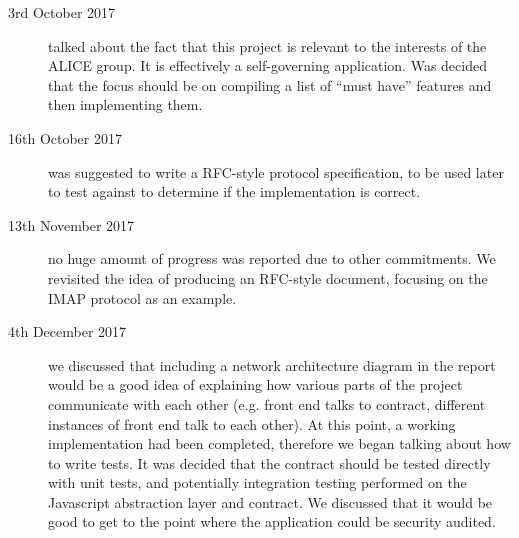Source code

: \begin{description}
    \item[3rd October 2017] talked about the fact that this project is relevant to the interests of the ALICE group. It is effectively a self-governing application. Was decided that the focus should be on compiling a list of ``must have'' features and then implementing them.
    \item[16th October 2017] was suggested to write a RFC-style protocol specification, to be used later to test against to determine if the implementation is correct.
    \item[13th November 2017] no huge amount of progress was reported due to other commitments. We revisited the idea of producing an RFC-style document, focusing on the IMAP protocol as an example.
    \item[4th December 2017] we discussed that including a network architecture diagram in the report would be a good idea of explaining how various parts of the project communicate with each other (e.g. front end talks to contract, different instances of front end talk to each other). At this point, a working implementation had been completed, therefore we began talking about how to write tests. It was decided that the contract should be tested directly with unit tests, and potentially integration testing performed on the Javascript abstraction layer and contract. We discussed that it would be good to get to the point where the application could be security audited.
\end{description}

## Exercise brief
Repeat every record above exactly, but drop the pictures.

## Response
Source code

: \begin{description}
    \item[3rd October 2017] talked about the fact that this project is relevant to the interests of the ALICE group. It is effectively a self-governing application. Was decided that the focus should be on compiling a list of ``must have'' features and then implementing them.
    \item[16th October 2017] was suggested to write a RFC-style protocol specification, to be used later to test against to determine if the implementation is correct.
    \item[13th November 2017] no huge amount of progress was reported due to other commitments. We revisited the idea of producing an RFC-style document, focusing on the IMAP protocol as an example.
    \item[4th December 2017] we discussed that including a network architecture diagram in the report would be a good idea of explaining how various parts of the project communicate with each other (e.g. front end talks to contract, different instances of front end talk to each other). At this point, a working implementation had been completed, therefore we began talking about how to write tests. It was decided that the contract should be tested directly with unit tests, and potentially integration testing performed on the Javascript abstraction layer and contract. We discussed that it would be good to get to the point where the application could be security audited.
\end{description}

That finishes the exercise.